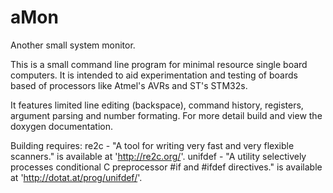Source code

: # aMon
Another small system monitor.

This is a small command line program for minimal resource single board computers. It is intended to aid experimentation and testing of boards based of processors like Atmel's AVRs and ST's STM32s.

It features limited line editing (backspace), command history, registers, argument parsing and number formating. For more detail build and view the doxygen documentation.

Building requires:
re2c - "A tool for writing very fast and very flexible scanners." is available at 'http://re2c.org/'.
unifdef - "A utility selectively processes conditional C preprocessor #if and #ifdef directives." is available at 'http://dotat.at/prog/unifdef/'.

________________________

- Exercise details -
Determine the count of lines in the data above with the string "small" in them, and give that count alone.

- Answer box -
2